Monday, May 22, 09:00 — 11:00 (Salon 2+3 Rome)
John Mourjopoulos (Chair)
P15-01 Close Miking Empirical Practice Verification: A Source Separation Approach
Stylianos Ioannis Mimilakis (Presenting Author), Konstantinos Drossos (Author), Andreas Floros (Author), Gerald Schuller (Author), Tuomas Virtanen (Author)
Close miking represents a widely employed practice of placing a microphone very near to the sound source in order to capture more direct sound and minimize any pickup of ambient sound, including other, concurrently active sources. It is used by the audio engineering community for decades for audio recording, based on a number of empirical rules that were evolved during the recording practice itself. But can this empirical knowledge and close miking practice be systematically verified? In this work we aim to address this question based on an analytic methodology that employs techniques and metrics originating from the sound source separation evaluation field.
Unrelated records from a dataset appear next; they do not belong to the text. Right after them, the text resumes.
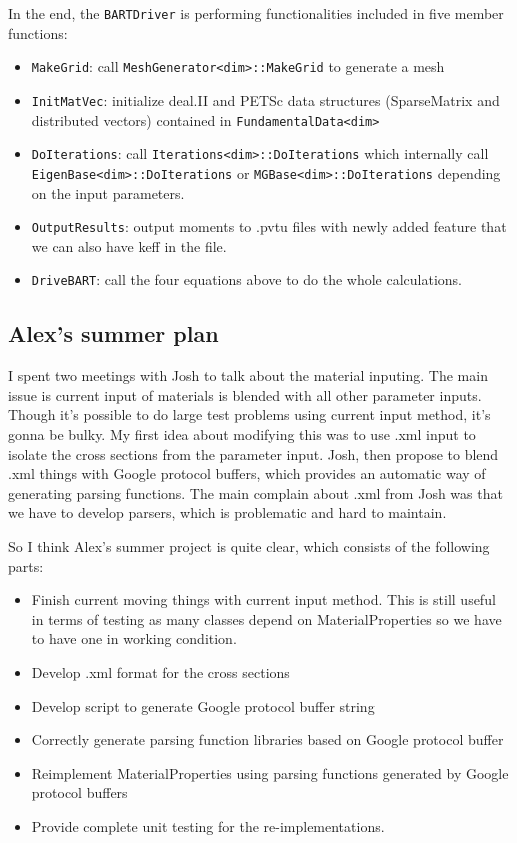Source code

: \documentclass{article}
\begin{document}
In the end, the {\tt BARTDriver} is performing functionalities included in five member 
functions:
\begin{itemize}
	\item {\tt MakeGrid}: call {\tt MeshGenerator<dim>::MakeGrid} to generate a mesh
	\item {\tt InitMatVec}: initialize deal.II and PETSc data structures (SparseMatrix and distributed vectors) contained in {\tt FundamentalData<dim>}
	\item {\tt DoIterations}: call {\tt Iterations<dim>::DoIterations} which internally call {\tt EigenBase<dim>::DoIterations} or {\tt MGBase<dim>::DoIterations} depending on the input parameters.
	\item {\tt OutputResults}: output moments to .pvtu files with newly added feature that we can also have keff in the file.
	\item {\tt DriveBART}: call the four equations above to do the whole calculations.
\end{itemize}

\subsection{Alex's summer plan}
I spent two meetings with Josh to talk about the material inputing. The main issue is 
current input of materials is blended with all other parameter inputs. Though it's 
possible to do large test problems using current input method, it's gonna be bulky. My
first idea about modifying this was to use .xml input to isolate the cross sections from
the parameter input. Josh, then propose to blend .xml things with {Google protocol buffers}, which provides an automatic way of generating parsing functions. The main complain about .xml from Josh was that we have to develop parsers,
which is problematic and hard to maintain.

So I think Alex's summer project is quite clear, which consists of the following parts:
\begin{itemize}
	\item Finish current moving things with current input method. This is still useful in
	terms of testing as many classes depend on MaterialProperties so we have to have
	one in working condition.
	\item Develop .xml format for the cross sections
	\item Develop script to generate Google protocol buffer string
	\item Correctly generate parsing function libraries based on Google protocol buffer
	\item Reimplement MaterialProperties using parsing functions generated by Google protocol buffers
	\item Provide complete unit testing for the re-implementations.
\end{itemize}
\end{document}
In particular, we apply a quantitative analysis of the source separation capabilities of the close miking technique. The analysis is applied on a recording dataset obtained at multiple positions of a typical musical hall, multiple distances between the microphone and the sound source multiple microphone types and multiple level differences between the sound source and the ambient acoustic component. For all the above cases we calculate the Source to Interference Ratio (SIR) metric. The results obtained clearly demonstrate an optimum close-miking performance that matches the current empirical knowledge of professional audio recording.
Convention Paper 9760
P15-02 Audio System Spatial Image Evaluation via Binaural Feature Classification
Gavriil Kamaris (Presenting Author), Stamatis Karlos (Author), Dimitris Koutsaidis (Author), John Mourjopoulos (Author), Stergios Terpinas (Author)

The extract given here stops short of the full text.